The exploration of Western Canadian and US Rocky

Mountain deep, low permeability gas has seen a recent surge as a result of robust gas prices and supply issues. Most of these tight gas formations require stimulation to produce at commercial rates. However, the unique tight gas reservoir characteristics often result in completion and stimulation practices that are either unsuccessful or unrepeatable. One of the most challenging tasks is to estimate reservoir quality prior to stimulation design, and since most of these wells do not have core, operators often rely solely on well logs to select the pay intervals and to estimate permeability.

We have developed a comprehensive reservoir quality evaluation methodology that integrates detailed petrographic and petrophysical core and cutting analyses to greatly improve our understanding of the reservoir rock characteristics, and has resulted in dramatic increases in well stimulation success.
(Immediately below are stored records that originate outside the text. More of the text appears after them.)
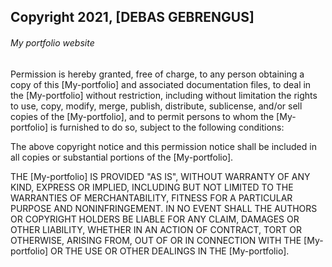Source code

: ## Copyright 2021, [DEBAS GEBRENGUS]
###### My portfolio website

Permission is hereby granted, free of charge, to any person obtaining a copy of this [My-portfolio] and associated documentation files, to deal in the [My-portfolio] without restriction, including without limitation the rights to use, copy, modify, merge, publish, distribute, sublicense, and/or sell copies of the [My-portfolio], and to permit persons to whom the [My-portfolio] is furnished to do so, subject to the following conditions:

The above copyright notice and this permission notice shall be included in all copies or substantial portions of the [My-portfolio].

THE [My-portfolio] IS PROVIDED "AS IS", WITHOUT WARRANTY OF ANY KIND, EXPRESS OR IMPLIED, INCLUDING BUT NOT LIMITED TO THE WARRANTIES OF MERCHANTABILITY, FITNESS FOR A PARTICULAR PURPOSE AND NONINFRINGEMENT. IN NO EVENT SHALL THE AUTHORS OR COPYRIGHT HOLDERS BE LIABLE FOR ANY CLAIM, DAMAGES OR OTHER LIABILITY, WHETHER IN AN ACTION OF CONTRACT, TORT OR OTHERWISE, ARISING FROM, OUT OF OR IN CONNECTION WITH THE [My-portfolio] OR THE USE OR OTHER DEALINGS IN THE [My-portfolio].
The knowledge has been used to:

  1. improve the completion design by selecting the appropriate perforation intervals;

  2. optimize hydraulic fracturing or acid stimulation design;

  3. select proper completion and stimulation fluids to minimize formation damage; and

  4. assist in benchmarking well performance in adjacent producing areas.

Integrated geologic and engineering approach is also important in developing unconventional tight gas reserves.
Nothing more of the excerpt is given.